Stored entries:
----------------------------------------

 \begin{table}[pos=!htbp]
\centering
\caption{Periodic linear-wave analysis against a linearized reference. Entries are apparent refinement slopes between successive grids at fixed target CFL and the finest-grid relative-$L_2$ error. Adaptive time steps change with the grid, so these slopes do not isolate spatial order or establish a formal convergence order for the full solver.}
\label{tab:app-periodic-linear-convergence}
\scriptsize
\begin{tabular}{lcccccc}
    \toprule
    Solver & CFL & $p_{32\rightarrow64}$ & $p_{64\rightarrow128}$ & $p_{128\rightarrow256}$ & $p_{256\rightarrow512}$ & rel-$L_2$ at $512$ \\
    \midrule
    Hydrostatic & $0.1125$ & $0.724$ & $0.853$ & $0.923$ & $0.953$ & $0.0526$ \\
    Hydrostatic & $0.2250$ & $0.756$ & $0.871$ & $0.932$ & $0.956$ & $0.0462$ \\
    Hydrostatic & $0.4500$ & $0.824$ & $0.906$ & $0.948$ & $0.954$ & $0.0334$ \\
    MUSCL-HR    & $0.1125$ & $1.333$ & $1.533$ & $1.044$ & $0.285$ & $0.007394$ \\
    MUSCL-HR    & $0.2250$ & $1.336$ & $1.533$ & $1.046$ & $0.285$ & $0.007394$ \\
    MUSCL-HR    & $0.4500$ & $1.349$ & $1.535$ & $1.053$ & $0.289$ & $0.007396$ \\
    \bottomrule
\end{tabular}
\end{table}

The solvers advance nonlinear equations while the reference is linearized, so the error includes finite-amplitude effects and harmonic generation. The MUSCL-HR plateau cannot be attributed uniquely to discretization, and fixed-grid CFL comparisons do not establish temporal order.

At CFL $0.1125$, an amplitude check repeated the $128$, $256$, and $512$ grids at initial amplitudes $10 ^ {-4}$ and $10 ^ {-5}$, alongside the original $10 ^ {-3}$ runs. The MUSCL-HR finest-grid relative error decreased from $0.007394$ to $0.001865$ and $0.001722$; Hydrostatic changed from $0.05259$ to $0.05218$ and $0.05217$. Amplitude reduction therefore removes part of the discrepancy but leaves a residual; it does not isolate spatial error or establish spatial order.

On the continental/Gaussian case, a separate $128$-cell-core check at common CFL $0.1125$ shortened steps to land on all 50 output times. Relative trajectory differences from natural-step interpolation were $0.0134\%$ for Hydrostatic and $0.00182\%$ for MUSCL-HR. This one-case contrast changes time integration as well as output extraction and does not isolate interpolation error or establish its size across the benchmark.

----------------------------------------

→ Task brief: Return every line above exactly as it stands.

→ Answer area:
 \begin{table}[pos=!htbp]
\centering
\caption{Periodic linear-wave analysis against a linearized reference. Entries are apparent refinement slopes between successive grids at fixed target CFL and the finest-grid relative-$L_2$ error. Adaptive time steps change with the grid, so these slopes do not isolate spatial order or establish a formal convergence order for the full solver.}
\label{tab:app-periodic-linear-convergence}
\scriptsize
\begin{tabular}{lcccccc}
    \toprule
    Solver & CFL & $p_{32\rightarrow64}$ & $p_{64\rightarrow128}$ & $p_{128\rightarrow256}$ & $p_{256\rightarrow512}$ & rel-$L_2$ at $512$ \\
    \midrule
    Hydrostatic & $0.1125$ & $0.724$ & $0.853$ & $0.923$ & $0.953$ & $0.0526$ \\
    Hydrostatic & $0.2250$ & $0.756$ & $0.871$ & $0.932$ & $0.956$ & $0.0462$ \\
    Hydrostatic & $0.4500$ & $0.824$ & $0.906$ & $0.948$ & $0.954$ & $0.0334$ \\
    MUSCL-HR    & $0.1125$ & $1.333$ & $1.533$ & $1.044$ & $0.285$ & $0.007394$ \\
    MUSCL-HR    & $0.2250$ & $1.336$ & $1.533$ & $1.046$ & $0.285$ & $0.007394$ \\
    MUSCL-HR    & $0.4500$ & $1.349$ & $1.535$ & $1.053$ & $0.289$ & $0.007396$ \\
    \bottomrule
\end{tabular}
\end{table}

The solvers advance nonlinear equations while the reference is linearized, so the error includes finite-amplitude effects and harmonic generation. The MUSCL-HR plateau cannot be attributed uniquely to discretization, and fixed-grid CFL comparisons do not establish temporal order.

At CFL $0.1125$, an amplitude check repeated the $128$, $256$, and $512$ grids at initial amplitudes $10 ^ {-4}$ and $10 ^ {-5}$, alongside the original $10 ^ {-3}$ runs. The MUSCL-HR finest-grid relative error decreased from $0.007394$ to $0.001865$ and $0.001722$; Hydrostatic changed from $0.05259$ to $0.05218$ and $0.05217$. Amplitude reduction therefore removes part of the discrepancy but leaves a residual; it does not isolate spatial error or establish spatial order.

On the continental/Gaussian case, a separate $128$-cell-core check at common CFL $0.1125$ shortened steps to land on all 50 output times. Relative trajectory differences from natural-step interpolation were $0.0134\%$ for Hydrostatic and $0.00182\%$ for MUSCL-HR. This one-case contrast changes time integration as well as output extraction and does not isolate interpolation error or establish its size across the benchmark.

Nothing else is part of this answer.